If one talks to adult mathematicians, however, it is clear that the work of a mathematician is social work.  Solutions are rarely arrived at on one’s own.  It is through collaboration and discussion that solutions are found. 

The new Common Core Math Practices reflect this.  One of them reads: “Construct viable arguments and critique the reasoning of others.”  Students need to learn to clearly explain their thinking to others.  They also need to learn how to disagree with and question the work of others in a tactful manner.

My husband and I recently remodeled our 50 year-old kitchen.  He was very invested in the color of the new floor.  He really wanted a deep reddish color.  I wasn’t focused on the floor at all and was ready to go with the first color suggested by the contractor.  I was focused on the backsplash and what kind of tiles to use there.   My husband wanted the backsplash to be plain white.  By bringing our two different perspectives together, we were able to create a finished product that is more complete and more elegant than we could have done on our own. 

I know you have had this experience too.  You worked on a work project, a house project, or had a discussion with someone.  By bringing your ideas together the final result was much stronger.

A math problem flows in the same way.  Yes, we can often solve a problem by using algorithms to get the solution but another person might have a more elegant way of getting to the solution.  Their path might take into account patterns or ways of grouping numbers thus making the problem so much simpler than you originally thought.  They might have attended to a piece of the problem that you hadn’t considered carefully enough, making the final solution more complete.  In addition, the sharing of ideas makes each person reconsider their perspective in light of new information and either reject their first idea or add to it.

By talking about math with our children, we can also help them see new connections in math and think about concepts in ways that may be different or new to our children.  We also help them learn that math is part of the real world.  It is not just something that is done inside of a math classroom.  We can work together on sudoku puzzles on an airplane or play Blockus together in the evening.  It is more enjoyable if it is shared.

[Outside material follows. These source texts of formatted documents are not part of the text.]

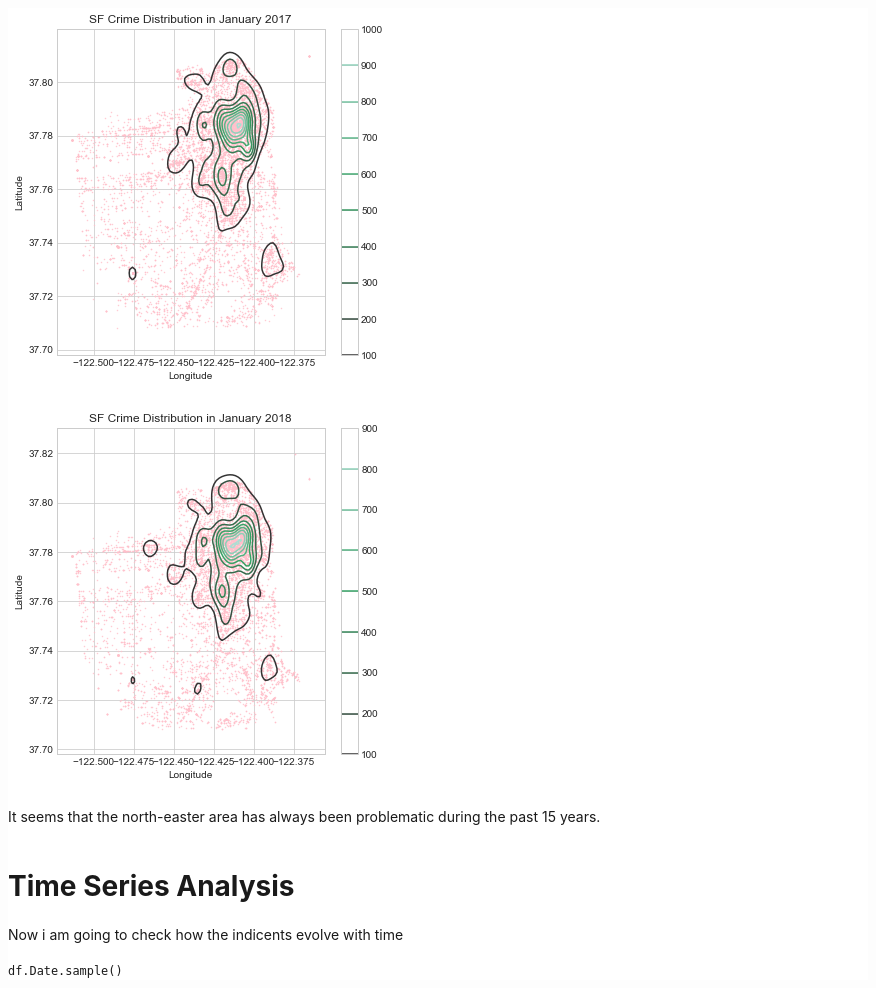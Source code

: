 ![png](output_116_14.png)



![png](output_116_15.png)


It seems that the north-easter area has always been problematic during the past 15 years. 

# Time Series Analysis
Now i am going to check how the indicents evolve with time


```python
df.Date.sample()
```
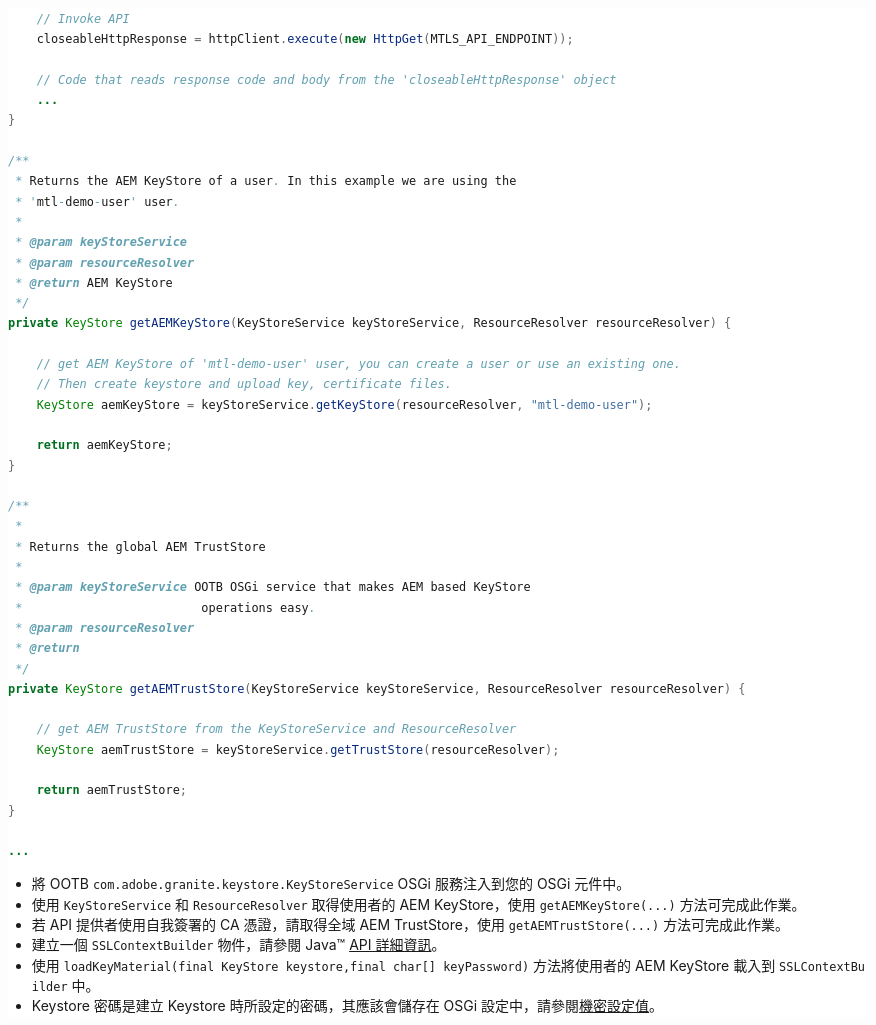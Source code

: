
 ```java
    // Invoke API
    closeableHttpResponse = httpClient.execute(new HttpGet(MTLS_API_ENDPOINT));

    // Code that reads response code and body from the 'closeableHttpResponse' object
    ...
} 

/**
 * Returns the AEM KeyStore of a user. In this example we are using the
 * 'mtl-demo-user' user.
 * 
 * @param keyStoreService
 * @param resourceResolver
 * @return AEM KeyStore
 */
private KeyStore getAEMKeyStore(KeyStoreService keyStoreService, ResourceResolver resourceResolver) {

    // get AEM KeyStore of 'mtl-demo-user' user, you can create a user or use an existing one. 
    // Then create keystore and upload key, certificate files.
    KeyStore aemKeyStore = keyStoreService.getKeyStore(resourceResolver, "mtl-demo-user");

    return aemKeyStore;
}

/**
 * 
 * Returns the global AEM TrustStore
 * 
 * @param keyStoreService OOTB OSGi service that makes AEM based KeyStore
 *                         operations easy.
 * @param resourceResolver
 * @return
 */
private KeyStore getAEMTrustStore(KeyStoreService keyStoreService, ResourceResolver resourceResolver) {

    // get AEM TrustStore from the KeyStoreService and ResourceResolver
    KeyStore aemTrustStore = keyStoreService.getTrustStore(resourceResolver);

    return aemTrustStore;
}

...
```

- 將 OOTB `com.adobe.granite.keystore.KeyStoreService` OSGi 服務注入到您的 OSGi 元件中。
- 使用 `KeyStoreService` 和 `ResourceResolver` 取得使用者的 AEM KeyStore，使用 `getAEMKeyStore(...)` 方法可完成此作業。
- 若 API 提供者使用自我簽署的 CA 憑證，請取得全域 AEM TrustStore，使用 `getAEMTrustStore(...)` 方法可完成此作業。
- 建立一個 `SSLContextBuilder` 物件，請參閱 Java™ [API 詳細資訊](https://javadoc.io/static/org.apache.httpcomponents/httpcore/4.4.8/index.html?org/apache/http/ssl/SSLContextBuilder.html)。
- 使用 `loadKeyMaterial(final KeyStore keystore,final char[] keyPassword)` 方法將使用者的 AEM KeyStore 載入到 `SSLContextBuilder` 中。
- Keystore 密碼是建立 Keystore 時所設定的密碼，其應該會儲存在 OSGi 設定中，請參閱[機密設定值](https://experienceleague.adobe.com/docs/experience-manager-cloud-service/content/implementing/deploying/configuring-osgi.html?lang=zh-Hant#secret-configuration-values)。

It is funny to think back to my middle school math classroom.  In addition to regular math class, I was on the math team.  The same teacher practiced with us after school, solving complex problems together as a group but during our regular class time we were in those rows.  Why did the teacher teach the two groups so differently?  The implication was that kids who were good at math should talk about it and those who weren’t should listen quietly to the teacher’s ideas.  Maybe those of us on the team got better at math BECAUSE we talked about it after school.

Common Core directs all students today to be doing math like mathematicians.  We want them to talk and share ideas and learn from each other.  Not only will this prepare them better mathematically but it will make math feel like math is a part of their whole lives, not just their school lives.